Harnessing rich satellite data to estimate crop yield
URBANA, Ill. – Without advanced sensing technology, humans see only a small portion of the entire electromagnetic spectrum. Satellites see the full range—from high-energy gamma rays, to visible, infrared, and low-energy microwaves. The images and data they collect can be used to solve complex problems. For example, satellite data is being harnessed by researchers at the University of Illinois for a more complete picture of cropland and to estimate crop yield in the U.S. Corn Belt.
“In places where we may see just the color green in crops, electromagnetic imaging from satellites reveals much more information about what’s actually happening in the leaves of plants and even inside the canopy. How to leverage this information is the challenge,” says Kaiyu Guan, an environmental scientist at the U of I and the lead author on the research. “Using various spectral bands and looking at them in an integrated way, reveals rich information for improving crop yield.”
Guan says this work is the first time that so many spectral bands, including visible, infrared, thermal, and passive and active microwave, and canopy fluorescence measurements have been brought together to look at crops.
“We used an integrated framework called Partial Least-Square Regression to analyze all of the data together. This specific approach can identify commonly shared information across the different data sets. When we pull the shared information out from each data set, what’s left is the unique information relevant to vegetation conditions and crop yield.”
The study uncovers that the many satellite data sets share common information related to crop biomass grown aboveground. However, the researchers also discover that different satellite data can reveal environmental stresses that crops experience related to drought and heat. Guan says the challenging aspect of crop observation is that the grain, which is what crop yield is all about, grows inside the canopy, where it isn’t visible from above. “Visible or near-infrared bands typically used for crop monitoring are mainly sensitive to the upper canopy, but provide little information about deeper vegetation and soil conditions affecting crop water status and yield,” says John Kimball from University of Montana, a long-term collaborator with Guan and a coauthor of the paper.

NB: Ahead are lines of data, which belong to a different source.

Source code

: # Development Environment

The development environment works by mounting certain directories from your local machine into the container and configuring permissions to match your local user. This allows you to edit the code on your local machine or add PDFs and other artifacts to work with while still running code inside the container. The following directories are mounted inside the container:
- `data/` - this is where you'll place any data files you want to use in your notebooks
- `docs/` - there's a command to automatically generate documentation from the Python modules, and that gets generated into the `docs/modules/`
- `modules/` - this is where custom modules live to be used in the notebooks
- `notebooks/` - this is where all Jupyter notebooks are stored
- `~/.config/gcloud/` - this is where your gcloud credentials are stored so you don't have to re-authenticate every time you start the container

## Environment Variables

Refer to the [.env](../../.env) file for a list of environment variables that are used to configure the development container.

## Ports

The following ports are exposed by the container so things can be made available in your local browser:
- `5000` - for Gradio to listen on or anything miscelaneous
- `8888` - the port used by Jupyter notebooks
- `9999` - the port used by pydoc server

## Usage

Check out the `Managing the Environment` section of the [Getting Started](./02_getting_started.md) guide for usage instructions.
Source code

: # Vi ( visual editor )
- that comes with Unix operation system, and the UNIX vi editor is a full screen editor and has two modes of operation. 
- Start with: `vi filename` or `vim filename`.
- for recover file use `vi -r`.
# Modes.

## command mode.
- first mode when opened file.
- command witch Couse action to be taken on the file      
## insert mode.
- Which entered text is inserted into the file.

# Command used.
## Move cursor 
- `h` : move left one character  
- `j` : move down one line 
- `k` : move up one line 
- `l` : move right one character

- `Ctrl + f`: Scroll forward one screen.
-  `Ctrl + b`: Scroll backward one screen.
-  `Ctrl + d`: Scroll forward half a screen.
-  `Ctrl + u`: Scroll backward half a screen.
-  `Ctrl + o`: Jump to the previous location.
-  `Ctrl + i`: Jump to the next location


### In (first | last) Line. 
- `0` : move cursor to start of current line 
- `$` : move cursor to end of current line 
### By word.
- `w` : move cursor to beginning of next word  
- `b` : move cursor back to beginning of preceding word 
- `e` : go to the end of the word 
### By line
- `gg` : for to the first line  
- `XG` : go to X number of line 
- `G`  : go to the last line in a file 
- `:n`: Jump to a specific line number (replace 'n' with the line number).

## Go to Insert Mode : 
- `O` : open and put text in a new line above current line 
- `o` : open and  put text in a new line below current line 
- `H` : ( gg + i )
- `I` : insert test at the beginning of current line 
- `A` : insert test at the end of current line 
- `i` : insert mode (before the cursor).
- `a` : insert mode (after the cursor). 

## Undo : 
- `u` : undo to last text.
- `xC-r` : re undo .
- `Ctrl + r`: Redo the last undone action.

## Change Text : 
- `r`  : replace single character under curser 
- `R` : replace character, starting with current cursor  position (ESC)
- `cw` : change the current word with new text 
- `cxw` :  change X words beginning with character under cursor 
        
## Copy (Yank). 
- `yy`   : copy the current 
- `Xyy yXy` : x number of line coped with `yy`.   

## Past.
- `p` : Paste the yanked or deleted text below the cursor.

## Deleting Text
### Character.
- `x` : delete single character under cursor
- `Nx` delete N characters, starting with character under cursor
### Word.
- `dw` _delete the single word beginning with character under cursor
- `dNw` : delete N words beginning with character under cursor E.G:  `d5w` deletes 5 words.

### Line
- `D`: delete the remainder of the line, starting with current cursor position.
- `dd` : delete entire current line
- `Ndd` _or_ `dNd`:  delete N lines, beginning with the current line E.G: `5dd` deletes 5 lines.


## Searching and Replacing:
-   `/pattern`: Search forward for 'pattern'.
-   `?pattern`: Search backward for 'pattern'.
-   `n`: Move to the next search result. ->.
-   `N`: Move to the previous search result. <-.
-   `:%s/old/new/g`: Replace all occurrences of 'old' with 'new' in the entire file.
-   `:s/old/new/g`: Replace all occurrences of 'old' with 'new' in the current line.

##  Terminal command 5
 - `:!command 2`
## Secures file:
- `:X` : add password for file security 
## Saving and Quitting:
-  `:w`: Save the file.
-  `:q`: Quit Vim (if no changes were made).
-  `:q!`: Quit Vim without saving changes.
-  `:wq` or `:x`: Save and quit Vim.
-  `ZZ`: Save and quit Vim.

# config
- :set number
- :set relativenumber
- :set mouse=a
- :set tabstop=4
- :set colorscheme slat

“Our study suggests that the microwave radar data at the Ku-band contains uniquely useful information on crop growth,” Guan says. “Besides the biomass information, it also contains additional information associated with crop water stress because of the higher microwave sensitivity to canopy water content, and microwave can also penetrate the canopy and see through part or all the canopy. We also find that thermal bands provide water and heat stress information,” Guan says. “This information tells us when leaves open or close their pores to breathe and absorb carbon for growth.”
Coauthor David Lobell from Stanford University, who crafted the idea with Guan, says leveraging all of this satellite data together greatly increases the capacity to monitor crops and crop yield.

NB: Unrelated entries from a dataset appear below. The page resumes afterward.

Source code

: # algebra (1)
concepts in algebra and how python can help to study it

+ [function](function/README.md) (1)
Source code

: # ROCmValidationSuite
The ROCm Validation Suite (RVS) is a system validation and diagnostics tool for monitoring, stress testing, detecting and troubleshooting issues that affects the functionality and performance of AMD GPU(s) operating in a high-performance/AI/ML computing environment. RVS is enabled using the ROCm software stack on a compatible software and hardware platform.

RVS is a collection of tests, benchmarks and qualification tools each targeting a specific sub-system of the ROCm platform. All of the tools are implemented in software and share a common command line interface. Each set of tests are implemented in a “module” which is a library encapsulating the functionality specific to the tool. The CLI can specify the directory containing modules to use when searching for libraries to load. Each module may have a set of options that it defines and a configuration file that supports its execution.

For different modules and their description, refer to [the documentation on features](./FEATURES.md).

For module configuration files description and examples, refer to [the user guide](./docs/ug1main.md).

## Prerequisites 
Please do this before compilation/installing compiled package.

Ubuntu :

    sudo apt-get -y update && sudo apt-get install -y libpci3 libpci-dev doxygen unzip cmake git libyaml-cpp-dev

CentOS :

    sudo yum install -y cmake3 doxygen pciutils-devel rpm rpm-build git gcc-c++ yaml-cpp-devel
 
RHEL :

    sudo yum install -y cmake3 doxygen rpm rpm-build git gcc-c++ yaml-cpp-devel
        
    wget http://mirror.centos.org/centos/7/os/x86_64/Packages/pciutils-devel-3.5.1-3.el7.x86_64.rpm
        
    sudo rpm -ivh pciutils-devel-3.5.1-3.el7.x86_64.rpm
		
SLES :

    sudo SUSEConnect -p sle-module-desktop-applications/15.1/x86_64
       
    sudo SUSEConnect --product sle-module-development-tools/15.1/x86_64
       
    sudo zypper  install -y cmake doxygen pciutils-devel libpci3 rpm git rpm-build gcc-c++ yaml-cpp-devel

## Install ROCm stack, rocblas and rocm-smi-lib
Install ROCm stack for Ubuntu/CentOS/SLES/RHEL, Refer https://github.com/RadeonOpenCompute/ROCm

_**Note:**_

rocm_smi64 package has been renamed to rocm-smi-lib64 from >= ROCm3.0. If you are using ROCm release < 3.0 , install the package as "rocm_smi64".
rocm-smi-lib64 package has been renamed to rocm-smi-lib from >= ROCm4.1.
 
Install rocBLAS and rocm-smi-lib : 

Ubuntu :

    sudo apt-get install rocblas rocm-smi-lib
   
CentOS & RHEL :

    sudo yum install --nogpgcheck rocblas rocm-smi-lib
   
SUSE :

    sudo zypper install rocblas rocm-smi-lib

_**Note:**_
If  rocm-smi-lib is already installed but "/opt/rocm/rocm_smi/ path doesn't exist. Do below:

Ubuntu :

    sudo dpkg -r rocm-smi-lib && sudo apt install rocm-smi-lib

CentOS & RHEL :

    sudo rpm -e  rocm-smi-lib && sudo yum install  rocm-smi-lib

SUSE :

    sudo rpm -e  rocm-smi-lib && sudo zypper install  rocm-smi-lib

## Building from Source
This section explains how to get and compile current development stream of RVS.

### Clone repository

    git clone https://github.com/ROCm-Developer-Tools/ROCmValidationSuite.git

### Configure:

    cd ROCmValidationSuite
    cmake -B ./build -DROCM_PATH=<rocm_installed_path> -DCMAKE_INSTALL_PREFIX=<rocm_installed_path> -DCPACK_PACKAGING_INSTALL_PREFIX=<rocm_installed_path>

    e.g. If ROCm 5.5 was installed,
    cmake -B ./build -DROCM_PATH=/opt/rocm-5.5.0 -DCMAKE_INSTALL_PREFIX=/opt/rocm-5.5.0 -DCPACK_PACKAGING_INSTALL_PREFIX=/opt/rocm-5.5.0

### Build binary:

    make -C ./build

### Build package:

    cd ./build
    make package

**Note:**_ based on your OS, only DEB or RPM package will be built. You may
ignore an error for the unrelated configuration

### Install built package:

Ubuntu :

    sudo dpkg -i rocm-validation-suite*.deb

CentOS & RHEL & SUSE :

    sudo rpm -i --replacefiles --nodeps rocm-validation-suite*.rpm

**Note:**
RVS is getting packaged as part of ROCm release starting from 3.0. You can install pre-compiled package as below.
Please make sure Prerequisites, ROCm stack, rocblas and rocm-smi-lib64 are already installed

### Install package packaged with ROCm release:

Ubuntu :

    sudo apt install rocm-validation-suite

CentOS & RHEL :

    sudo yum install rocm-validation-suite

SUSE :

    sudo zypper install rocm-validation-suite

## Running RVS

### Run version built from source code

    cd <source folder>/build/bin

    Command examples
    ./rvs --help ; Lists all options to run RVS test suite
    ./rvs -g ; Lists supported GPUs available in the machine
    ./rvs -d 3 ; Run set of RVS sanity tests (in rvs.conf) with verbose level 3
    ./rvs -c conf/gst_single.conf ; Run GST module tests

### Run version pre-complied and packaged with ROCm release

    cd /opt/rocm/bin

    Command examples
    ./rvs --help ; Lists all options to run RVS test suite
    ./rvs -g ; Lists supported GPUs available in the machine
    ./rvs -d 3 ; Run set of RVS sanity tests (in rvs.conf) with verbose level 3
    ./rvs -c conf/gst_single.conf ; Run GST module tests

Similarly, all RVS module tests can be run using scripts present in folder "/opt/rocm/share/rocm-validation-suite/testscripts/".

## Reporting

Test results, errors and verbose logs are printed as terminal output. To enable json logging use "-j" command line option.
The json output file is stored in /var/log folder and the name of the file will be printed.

“This is an age of big data. How to make sense of all of the data available, to generate useful information for farmers, economists, and others who need to know the crop yield, is an important challenge,” Guan says. “This will be an important tool. And, although we started with the U.S. Corn Belt, this framework can be used to analyze cropland anywhere on the planet.”

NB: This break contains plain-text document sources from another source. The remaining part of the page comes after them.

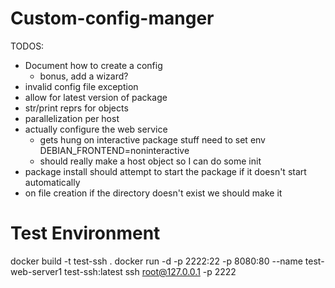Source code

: # Custom-config-manger
TODOS:
- Document how to create a config
    - bonus, add a wizard?
- invalid config file exception
- allow for latest version of package
- str/print reprs for objects
- parallelization per host 
- actually configure the web service
    - gets hung on interactive package stuff need to set env DEBIAN_FRONTEND=noninteractive
    - should really make a host object so I can do some init
- package install should attempt to start the package if it doesn't start automatically
- on file creation if the directory doesn't exist we should make it


# Test Environment
docker build -t test-ssh .
docker run -d -p 2222:22 -p 8080:80 --name test-web-server1 test-ssh:latest
ssh root@127.0.0.1 -p 2222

The study, “The shared and unique values of optical, fluorescence, thermal and microwave satellite data for estimating large-scale crop yields,” is published in Remote Sensing of Environment. The work was initiated and designed by Kaiyu Guan from U of I and David Lobell from Stanford University. It is coauthored by a multi-institute team of Jin Wu (Brookhaven National Lab), John S. Kimball (University of Montana), Martha C. Anderson (USDA ARS), Steve Frolking (University of New Hampshire), Bo Li (University of Illinois), and Christopher R. Hain (NOAA).
Funding was provided by the NASA New Investigator Award (NNX16AI56G), U.S. National Science Foundation (NSF-SES-1048946), a Terman Fellowship from Stanford University, the University of Illinois, NSF grant NSF-EF1065074, and NASA (NNX14AI50G).
All the data used in this study are available by request (email@example.com).
In addition to being an assistant professor in ecohydrology and geoinformatics in the Department of Natural Resources and Environmental Sciences in the College of Agricultural, Consumer and Environmental Sciences at U of I, Guan has a joint appointment as a Blue Waters professor affiliated with the National Center for Supercomputing Applications (NCSA).